Concurrent versus current adjustment

The model, filters, outliers and regression parameters are re-identified and re-estimated continuously as new or revised data become available.

Horizon for published revisions

The revision period for the seasonally adjusted results is limited to 3-4 years prior to the revision period of the unadjusted data, while older data are frozen.

Comment: The revision period for the seasonally adjusted figures is 4 years when new data are added. The whole time series may be revised when implementing new or improved methods.

Quality of seasonal adjustment

Evaluation of seasonally adjustment data

Continuous/periodical evaluation using standard measures proposed by different seasonal adjustment tools.

Quality measures for seasonal adjustment

For most of the series, a selected set of diagnostics and graphical facilities for bulk treatment of data is used.

A table containing selected quality indicators for the seasonal adjustment is available here.

For more information on the quality indicators in the table see: metadata on methods: seasonal adjustment

Special cases

Seasonal adjustment of short time series

All series are sufficiently long to perform an optimal seasonal adjustment.

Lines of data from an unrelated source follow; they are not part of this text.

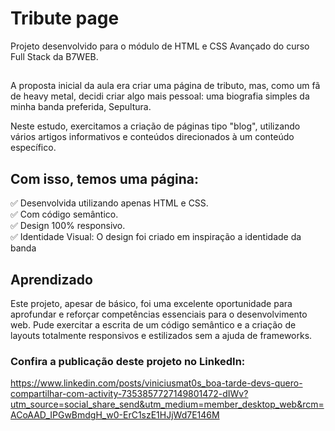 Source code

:# Tribute page
Projeto desenvolvido para o módulo de HTML e CSS Avançado do curso Full Stack da B7WEB.
##

A proposta inicial da aula era criar uma página de tributo, mas, como um fã de heavy metal, decidi criar algo mais pessoal: uma biografia simples da minha banda preferida, Sepultura.

Neste estudo, exercitamos a criação de páginas tipo "blog", utilizando vários artigos informativos e conteúdos direcionados à um conteúdo específico.

## Com isso, temos uma página:

✅ Desenvolvida utilizando apenas HTML e CSS.<br>
✅ Com código semântico.<br>
✅ Design 100% responsivo.<br>
✅ Identidade Visual: O design foi criado em inspiração a identidade da banda

## Aprendizado

Este projeto, apesar de básico, foi uma excelente oportunidade para aprofundar e reforçar competências essenciais para o desenvolvimento web. Pude exercitar a escrita de um código semântico e a criação de layouts totalmente responsivos e estilizados sem a ajuda de frameworks.
###

### Confira a publicação deste projeto no LinkedIn:
https://www.linkedin.com/posts/viniciusmat0s_boa-tarde-devs-quero-compartilhar-com-activity-7353857727149801472-dIWv?utm_source=social_share_send&utm_medium=member_desktop_web&rcm=ACoAAD_IPGwBmdgH_w0-ErC1szE1HJjWd7E146M
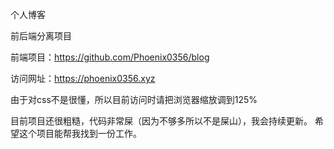 个人博客

前后端分离项目

前端项目：https://github.com/Phoenix0356/blog

访问网址：https://phoenix0356.xyz

由于对css不是很懂，所以目前访问时请把浏览器缩放调到125%

目前项目还很粗糙，代码非常屎（因为不够多所以不是屎山），我会持续更新。
希望这个项目能帮我找到一份工作。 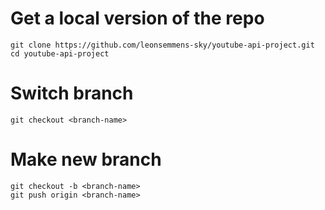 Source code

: # Get a local version of the repo

`git clone https://github.com/leonsemmens-sky/youtube-api-project.git`  
`cd youtube-api-project`

# Switch branch

`git checkout <branch-name>`

# Make new branch

`git checkout -b <branch-name>`  
`git push origin <branch-name>`
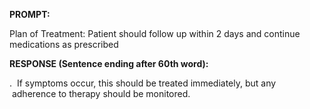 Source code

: **PROMPT:**

Plan of Treatment:  Patient should follow up within 2 days and continue medications as prescribed

**RESPONSE (Sentence ending after 60th word):**

.  If symptoms occur, this should be treated immediately, but any  adherence to therapy should be monitored.  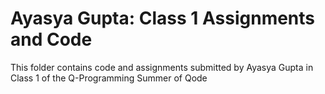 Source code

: # Ayasya Gupta: Class 1 Assignments and Code
This folder contains code and assignments submitted by Ayasya Gupta in Class 1 of the Q-Programming Summer of Qode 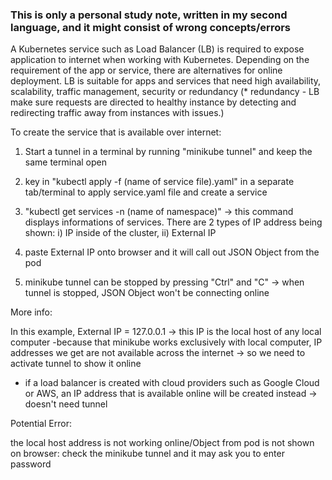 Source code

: ### This is only a personal study note, written in my second language, and it might consist of wrong concepts/errors ###
A Kubernetes service such as Load Balancer (LB) is required to expose application to internet when working with Kubernetes. 
Depending on the requirement of the app or service, there are alternatives for online deployment.
LB is suitable for apps and services that need high availability, scalability, 
traffic management, security or redundancy 
(* redundancy - LB make sure requests are directed to healthy instance by
detecting and redirecting traffic away from instances with issues.)


To create the service that is available over internet:
1) Start a tunnel in a terminal by running "minikube tunnel" and keep the same terminal open

2) key in "kubectl apply -f (name of service file).yaml" in a separate tab/terminal
to apply service.yaml file and create a service

3) "kubectl get services -n (name of namespace)" -> this command displays informations of services.
There are 2 types of IP address being shown: 
   i) IP inside of the cluster, 
   ii) External IP

4) paste External IP onto browser and it will call out JSON Object from the pod

5) minikube tunnel can be stopped by pressing "Ctrl" and "C"
-> when tunnel is stopped, JSON Object won't be connecting online


More info:
 
In this example, 
External IP = 127.0.0.1 -> this IP is the local host of any local computer
-because that minikube works exclusively with local computer, 
IP addresses we get are not available across the internet 
-> so we need to activate tunnel to show it online 

- if a load balancer is created with cloud providers such as Google Cloud or AWS,
an IP address that is available online will be created instead -> doesn't need tunnel


Potential Error:

the local host address is not working online/Object from pod is not shown on browser: 
check the minikube tunnel and it may ask you to enter password
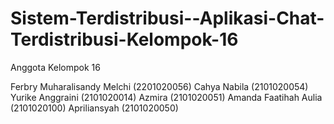 # Sistem-Terdistribusi--Aplikasi-Chat-Terdistribusi-Kelompok-16
Anggota Kelompok 16

Ferbry Muharalisandy Melchi (2201020056)
Cahya Nabila (2101020054)
Yurike Anggraini (2101020014)
Azmira (2101020051)
Amanda Faatihah Aulia (2101020100)
Apriliansyah  (2101020050)   



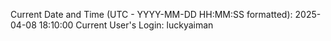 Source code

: Current Date and Time (UTC - YYYY-MM-DD HH:MM:SS formatted): 2025-04-08 18:10:00
Current User's Login: luckyaiman
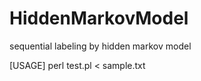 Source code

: HiddenMarkovModel
=================

sequential labeling by hidden markov model

[USAGE]
perl test.pl < sample.txt

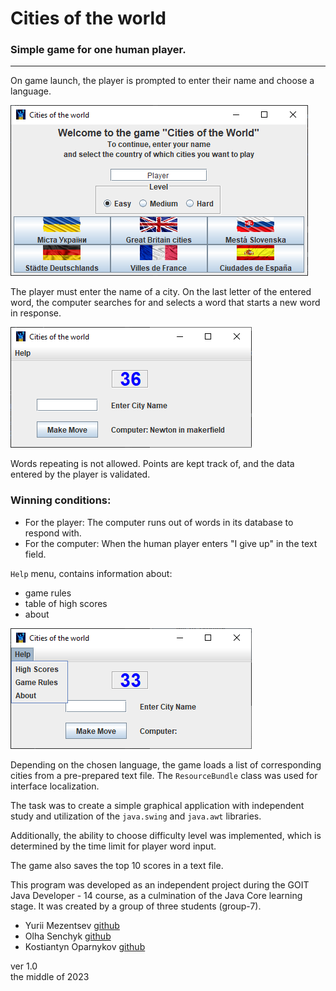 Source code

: 
# Cities of the world
### Simple game for one human player.

---
On game launch, the player is prompted to enter
their name and choose a language.

![img_1.png](src/main/resources/images/readme/img_1.png)

The player must enter the name of a city. On the last
letter of the entered word, the computer searches
for and selects a word that starts a new word in
response.

![img_2.png](src/main/resources/images/readme/img_4.png)

Words repeating is not allowed. Points are kept track of, and
the data entered by the player is validated.

### Winning conditions:

* For the player: The computer runs out of words in its database to respond with.
* For the computer: When the human player enters "I give up" in the text field.

`Help`  menu, contains information about:
* game rules
* table of high scores
* about

![img_3.png](src/main/resources/images/readme/img_3.png)



Depending on the chosen language, the game loads a list of
corresponding cities from a pre-prepared text file. The `ResourceBundle`
class was used for interface localization.

The task was to create a simple graphical application with
independent study and utilization of the `java.swing` and `java.awt`
libraries.

Additionally, the ability to choose difficulty level was implemented,
which is determined by the time limit for player word input.

The game also saves the top 10 scores in a text file.

This program was developed as an independent project during the GOIT
Java Developer - 14 course, as a culmination of the Java Core
learning stage. It was created by a group of three students (group-7).
* Yurii Mezentsev [github](https://github.com/ymezentsev)
* Olha Senchyk [github](https://github.com/OlliSensible)
* Kostiantyn Oparnykov [github](https://github.com/KostiantynOparnykov)

ver 1.0  
the middle of 2023

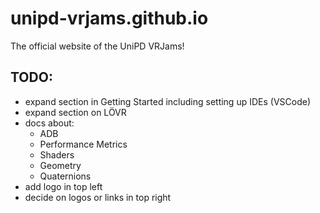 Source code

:# unipd-vrjams.github.io
The official website of the UniPD VRJams!


## TODO:
 - expand section in Getting Started including setting up IDEs (VSCode)
 - expand section on LÖVR
 - docs about:
   - ADB
   - Performance Metrics
   - Shaders 
   - Geometry
   - Quaternions
 - add logo in top left
 - decide on logos or links in top right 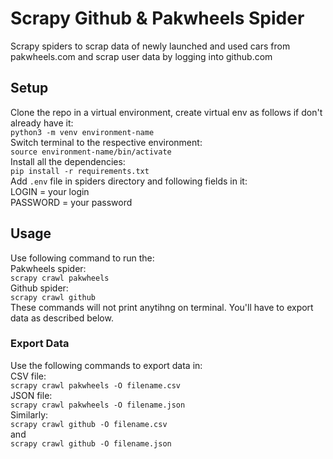 # Scrapy Github & Pakwheels Spider
Scrapy spiders to scrap data of newly launched and used cars from pakwheels.com and scrap user data by logging into github.com

## Setup
Clone the repo in a virtual environment, create virtual env as follows if don't already have it:  
`python3 -m venv environment-name`  
Switch terminal to the respective environment:  
`source environment-name/bin/activate`  
Install all the dependencies:  
`pip install -r requirements.txt`  
Add `.env` file in spiders directory and following fields in it:  
LOGIN = your login  
PASSWORD = your password  

## Usage
Use following command to run the:  
Pakwheels spider:    
`scrapy crawl pakwheels`  
Github spider:  
`scrapy crawl github`  
These commands will not print anytihng on terminal. You'll have to export data as described below.

### Export Data
Use the following commands to export data in:  
CSV file:  
`scrapy crawl pakwheels -O filename.csv`  
JSON file:  
`scrapy crawl pakwheels -O filename.json`  
Similarly:  
`scrapy crawl github -O filename.csv`  
and  
`scrapy crawl github -O filename.json`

Treatment of problematic series

All problematic series are treated in a special way.

Posting procedures

Data availability

Unadjusted data, seasonally adjusted data and smoothed seasonally adjusted data are available.

Comments: Only unadjusted data are released for lower aggregates within manufacturing.

Press releases

In addition to raw data, at least one of the following series is released: Calendar adjusted, seasonally adjusted, smoothed seasonally adjusted (trend).